Initialization of static bool with lambda and constexpr-if gives adress error


I was trying to implement a certain type trait, but faced this following error.

Here is a simple program that shows the behavior:

#include <iostream>

template<typename T>
struct my_floating_point // just to make a case
{
    // static constexpr bool value = std::is_floating_point_v<T>;
    // THIS WORKS

    static constexpr bool value = []()
    {
        if constexpr(std::is_floating_point_v<T>) { return true; }
        else { return false; }
    }; // compilation error
};

int main()
{
    std::cout << my_floating_point<int>::value << std::endl;
    std::cout << my_floating_point<double>::value << std::endl;
    std::cout << my_floating_point<char>::value << std::endl;
}

The commented line works just fine.

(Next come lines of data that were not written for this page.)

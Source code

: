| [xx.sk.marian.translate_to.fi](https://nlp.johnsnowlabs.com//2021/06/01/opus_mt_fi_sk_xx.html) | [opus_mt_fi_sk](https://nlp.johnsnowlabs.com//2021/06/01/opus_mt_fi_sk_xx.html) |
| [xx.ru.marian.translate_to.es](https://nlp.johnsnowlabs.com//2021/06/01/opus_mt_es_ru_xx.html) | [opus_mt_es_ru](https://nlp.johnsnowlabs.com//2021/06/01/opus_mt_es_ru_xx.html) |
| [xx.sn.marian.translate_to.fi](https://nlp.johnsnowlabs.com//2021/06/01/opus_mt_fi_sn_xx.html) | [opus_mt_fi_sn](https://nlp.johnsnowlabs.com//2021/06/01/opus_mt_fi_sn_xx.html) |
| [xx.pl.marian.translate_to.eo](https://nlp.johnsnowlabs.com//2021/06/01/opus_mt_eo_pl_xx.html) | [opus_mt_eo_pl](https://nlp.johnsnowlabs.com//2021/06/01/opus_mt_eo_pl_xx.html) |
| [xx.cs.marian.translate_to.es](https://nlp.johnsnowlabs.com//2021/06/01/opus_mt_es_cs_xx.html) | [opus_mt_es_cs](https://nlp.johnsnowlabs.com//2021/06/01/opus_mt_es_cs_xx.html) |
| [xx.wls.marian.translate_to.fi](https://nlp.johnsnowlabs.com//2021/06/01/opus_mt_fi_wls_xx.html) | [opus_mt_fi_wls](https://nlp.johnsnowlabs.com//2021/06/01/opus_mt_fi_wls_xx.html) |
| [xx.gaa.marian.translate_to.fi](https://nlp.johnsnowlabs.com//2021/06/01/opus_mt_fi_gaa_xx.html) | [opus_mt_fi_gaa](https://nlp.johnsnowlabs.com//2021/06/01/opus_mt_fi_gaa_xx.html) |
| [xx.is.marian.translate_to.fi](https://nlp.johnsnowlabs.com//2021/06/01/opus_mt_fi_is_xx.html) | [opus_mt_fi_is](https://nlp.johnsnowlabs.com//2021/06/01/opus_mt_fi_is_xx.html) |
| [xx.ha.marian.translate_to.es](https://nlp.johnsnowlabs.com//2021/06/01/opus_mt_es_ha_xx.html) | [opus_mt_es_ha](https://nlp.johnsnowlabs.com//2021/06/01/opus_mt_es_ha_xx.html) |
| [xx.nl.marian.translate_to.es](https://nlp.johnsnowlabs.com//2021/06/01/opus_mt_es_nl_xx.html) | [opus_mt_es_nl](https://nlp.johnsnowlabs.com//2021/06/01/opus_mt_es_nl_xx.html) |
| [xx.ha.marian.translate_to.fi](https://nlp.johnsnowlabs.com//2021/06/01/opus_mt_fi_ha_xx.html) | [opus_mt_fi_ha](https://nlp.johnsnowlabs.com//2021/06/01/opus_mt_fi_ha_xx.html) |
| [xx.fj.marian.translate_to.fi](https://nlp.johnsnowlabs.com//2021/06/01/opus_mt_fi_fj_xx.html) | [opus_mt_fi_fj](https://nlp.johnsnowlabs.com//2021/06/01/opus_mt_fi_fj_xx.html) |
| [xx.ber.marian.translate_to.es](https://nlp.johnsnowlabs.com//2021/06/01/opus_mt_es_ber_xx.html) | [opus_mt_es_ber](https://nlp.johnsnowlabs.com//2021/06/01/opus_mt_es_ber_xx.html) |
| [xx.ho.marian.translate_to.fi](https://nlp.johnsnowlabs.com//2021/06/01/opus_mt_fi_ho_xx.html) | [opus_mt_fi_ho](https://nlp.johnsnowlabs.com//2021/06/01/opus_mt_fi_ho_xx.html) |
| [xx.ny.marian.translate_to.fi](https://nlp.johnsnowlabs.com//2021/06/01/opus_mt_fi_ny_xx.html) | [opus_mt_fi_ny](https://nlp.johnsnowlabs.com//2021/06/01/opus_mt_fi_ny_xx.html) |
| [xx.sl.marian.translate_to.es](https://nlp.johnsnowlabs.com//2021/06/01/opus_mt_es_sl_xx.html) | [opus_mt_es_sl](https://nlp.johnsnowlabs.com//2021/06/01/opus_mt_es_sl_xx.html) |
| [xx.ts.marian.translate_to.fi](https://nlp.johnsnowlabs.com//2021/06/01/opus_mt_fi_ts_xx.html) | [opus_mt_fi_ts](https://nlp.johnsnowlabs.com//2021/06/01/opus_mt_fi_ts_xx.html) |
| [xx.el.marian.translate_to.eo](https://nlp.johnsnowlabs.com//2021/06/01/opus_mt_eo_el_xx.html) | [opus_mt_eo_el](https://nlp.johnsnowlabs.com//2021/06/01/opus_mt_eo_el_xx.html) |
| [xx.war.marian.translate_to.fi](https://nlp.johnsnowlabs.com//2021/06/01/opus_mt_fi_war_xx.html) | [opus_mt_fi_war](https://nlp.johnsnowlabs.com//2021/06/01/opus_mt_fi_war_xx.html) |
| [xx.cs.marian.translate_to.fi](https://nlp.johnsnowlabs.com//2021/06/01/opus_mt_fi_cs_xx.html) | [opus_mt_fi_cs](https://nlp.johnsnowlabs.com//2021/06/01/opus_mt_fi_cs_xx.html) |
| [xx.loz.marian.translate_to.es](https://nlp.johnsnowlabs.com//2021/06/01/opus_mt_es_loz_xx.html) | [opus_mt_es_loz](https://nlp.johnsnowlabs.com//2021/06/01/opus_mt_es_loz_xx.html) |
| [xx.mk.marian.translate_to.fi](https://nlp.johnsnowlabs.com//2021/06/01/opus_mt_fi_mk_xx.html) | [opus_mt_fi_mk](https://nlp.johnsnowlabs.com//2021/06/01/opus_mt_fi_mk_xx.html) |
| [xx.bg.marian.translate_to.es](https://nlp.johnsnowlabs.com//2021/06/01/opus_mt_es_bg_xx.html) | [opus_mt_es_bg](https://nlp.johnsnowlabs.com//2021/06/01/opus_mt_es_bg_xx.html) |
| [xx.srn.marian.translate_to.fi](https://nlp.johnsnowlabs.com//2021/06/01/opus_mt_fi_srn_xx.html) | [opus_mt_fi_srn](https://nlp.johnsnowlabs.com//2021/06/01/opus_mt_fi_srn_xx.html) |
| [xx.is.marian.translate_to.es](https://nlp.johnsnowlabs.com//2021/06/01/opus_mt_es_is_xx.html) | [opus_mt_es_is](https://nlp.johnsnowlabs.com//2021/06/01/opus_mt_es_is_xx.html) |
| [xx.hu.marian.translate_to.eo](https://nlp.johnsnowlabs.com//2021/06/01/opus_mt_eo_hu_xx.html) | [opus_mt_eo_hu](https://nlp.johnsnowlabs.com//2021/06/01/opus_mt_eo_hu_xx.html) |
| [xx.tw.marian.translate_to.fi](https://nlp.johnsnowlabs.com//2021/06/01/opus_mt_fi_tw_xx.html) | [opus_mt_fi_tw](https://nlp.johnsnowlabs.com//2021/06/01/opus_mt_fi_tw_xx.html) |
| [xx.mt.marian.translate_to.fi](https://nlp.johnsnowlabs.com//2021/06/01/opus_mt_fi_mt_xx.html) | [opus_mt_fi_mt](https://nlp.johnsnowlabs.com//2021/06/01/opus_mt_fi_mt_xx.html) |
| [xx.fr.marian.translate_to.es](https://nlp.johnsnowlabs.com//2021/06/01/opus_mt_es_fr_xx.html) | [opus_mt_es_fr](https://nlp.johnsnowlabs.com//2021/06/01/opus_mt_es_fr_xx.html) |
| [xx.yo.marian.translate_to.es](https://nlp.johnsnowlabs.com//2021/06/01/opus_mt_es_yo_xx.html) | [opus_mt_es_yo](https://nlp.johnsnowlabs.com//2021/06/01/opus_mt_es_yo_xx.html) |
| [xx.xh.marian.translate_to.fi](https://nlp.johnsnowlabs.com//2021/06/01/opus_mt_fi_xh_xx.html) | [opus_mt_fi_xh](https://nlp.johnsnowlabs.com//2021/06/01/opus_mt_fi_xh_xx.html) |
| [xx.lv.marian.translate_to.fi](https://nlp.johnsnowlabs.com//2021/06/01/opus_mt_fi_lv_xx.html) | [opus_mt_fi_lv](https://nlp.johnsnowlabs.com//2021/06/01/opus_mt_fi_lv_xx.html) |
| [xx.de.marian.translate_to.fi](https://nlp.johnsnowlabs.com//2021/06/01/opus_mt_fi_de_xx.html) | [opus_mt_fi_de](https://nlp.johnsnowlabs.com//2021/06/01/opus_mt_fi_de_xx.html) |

However, the uncommented piece of code gives this warning with g++:

g++ -std=c++17 -O3 main.cpp -Wall -Wextra -pedantic
main.cpp: In instantiation of ‘constexpr const bool my_floating_point<int>::value’:
main.cpp:18:39:   required from here
main.cpp:9:24: warning: the address of ‘static constexpr bool my_floating_point<int>::<lambda()>::_FUN()’ will never be NULL [-Waddress]
  static constexpr bool value = []()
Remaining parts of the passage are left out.